The VMware Professional Services Guarantee Promotion guarantees at least a 50% reduction in your x86 server infrastructure costs or you do not have to pay for the services. By engaging VMware Professional Services to provide assessment, logical architecture design and deployment services to virtualize and consolidate your server environment, you can realize a significantly more efficient and less costly infrastructure. If you cannot achieve at least a 50% reduction in your x86 server infrastructure costs by the end of the engagement (or by the end of a Resolution Period), you do not have to pay for the services. Payment for the services is not due until the end of the engagement if the cost savings calculation indicates a 50% or better cost reduction over your old server infrastructure.
See here for the caveats and all that.
So how do you save? Steven Warren presented some examples back in 2006:
You just recently purchased five licenses of Windows 2003 for five servers about to implemented into your infrastructure. This would roughly cost you $10K-to-$15K in licensing fees.

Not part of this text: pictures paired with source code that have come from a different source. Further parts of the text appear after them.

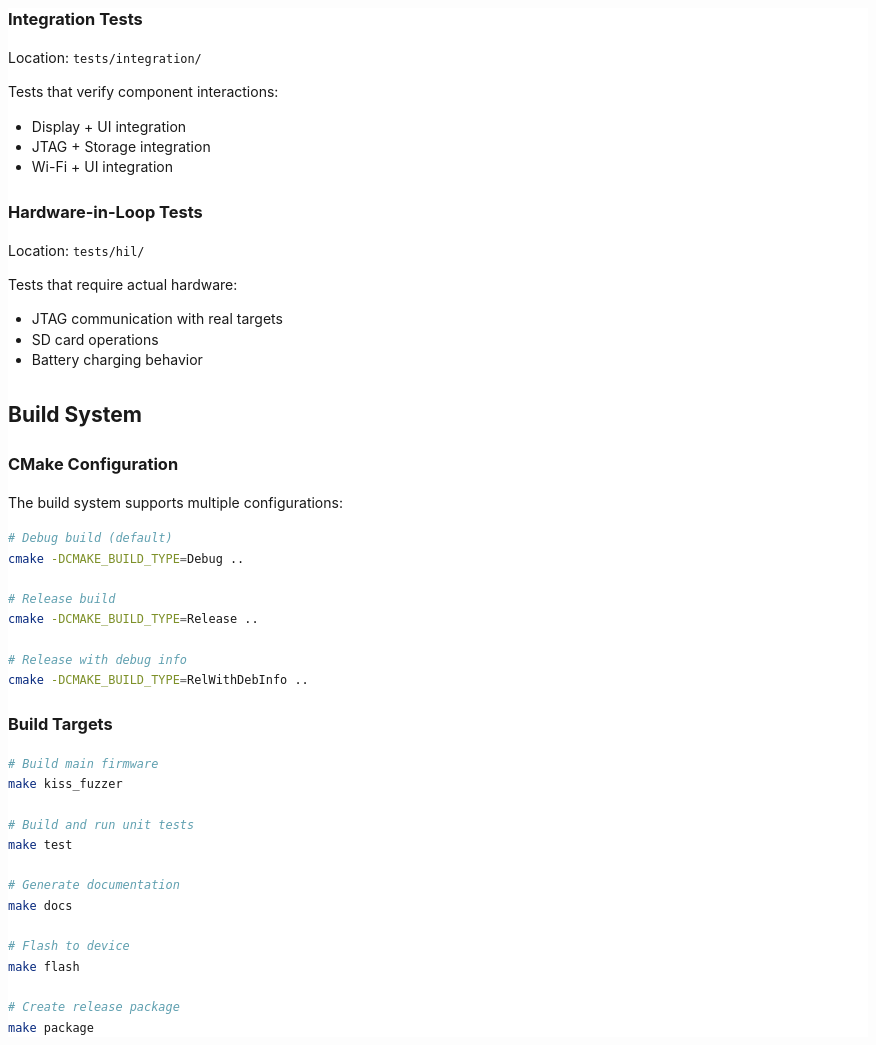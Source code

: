 ### Integration Tests

Location: `tests/integration/`

Tests that verify component interactions:
- Display + UI integration
- JTAG + Storage integration
- Wi-Fi + UI integration

### Hardware-in-Loop Tests

Location: `tests/hil/`

Tests that require actual hardware:
- JTAG communication with real targets
- SD card operations
- Battery charging behavior

## Build System

### CMake Configuration

The build system supports multiple configurations:

```bash
# Debug build (default)
cmake -DCMAKE_BUILD_TYPE=Debug ..

# Release build
cmake -DCMAKE_BUILD_TYPE=Release ..

# Release with debug info
cmake -DCMAKE_BUILD_TYPE=RelWithDebInfo ..
```

### Build Targets

```bash
# Build main firmware
make kiss_fuzzer

# Build and run unit tests
make test

# Generate documentation
make docs

# Flash to device
make flash

# Create release package
make package
```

What if I told you I could give you the same infrastructure for $2K-to-$5K? How? By simply buying one license of Windows Server 2003 R2, you get up to four virtual instances free-of-charge. Simply download any virtualization software you desire and install four more virtual operating systems for free.
OK, but that's just a licensing issue - and for all I know, Microsoft may have closed that licensing loophole. But this is potentially more substantial.
Server rooms are the energy vampires of technology's new millennium. How can we face this increasing cost head on? Virtualization.
You could have a software and server inventory done and see how many servers are simply just running one application-maybe even a legacy application. By taking advantage of virtualization, you could easily consolidate 20 servers down to five.
And, of course, consolidation increases utilization.
As a consultant working deep in the trenches, I can't tell you how many times I've seen a huge Quad processor server running a miniscule app and the utilization of the server is not even registering.
That same box, if utilized to its potential, could host three-to-five virtual instances. It is not uncommon these days to gather up all the legacy applications you are still running and place them on one server with several virtual instances.
By properly utilizing your servers with virtualization, you will reduce costs and consolidate servers in your environment.
But not always:
Adding virtualization to your data center can actually be extremely expensive. There are so many new considerations that have to be factored in when virtualization is introduced.
In addition to license issues, there are two other issues that Alan raised:
New Hardware Platforms (Virtual Hosts): These are typically more powerful boxes than the ones you’re replacing, have more CPUs and usually many, many additional drives and things like RAID controllers. These cost more up front than your single-purpose boxes and consume more power than individual, single-purpose boxes. It’s not a 1:1 power trade-off; a box that can run 50 OS images doesn’t consume 1/50th of the power that the physical farm consumed....
Management: You’re going to need to manage this new virtual data center, most likely in a different manner than you do with your physical servers. You now have to monitor performance and events of the virtual infrastructure and each individual hypervisor. So you’ll probably need to buy new management software as part of the migration, and your incident/event processes will probably change as well.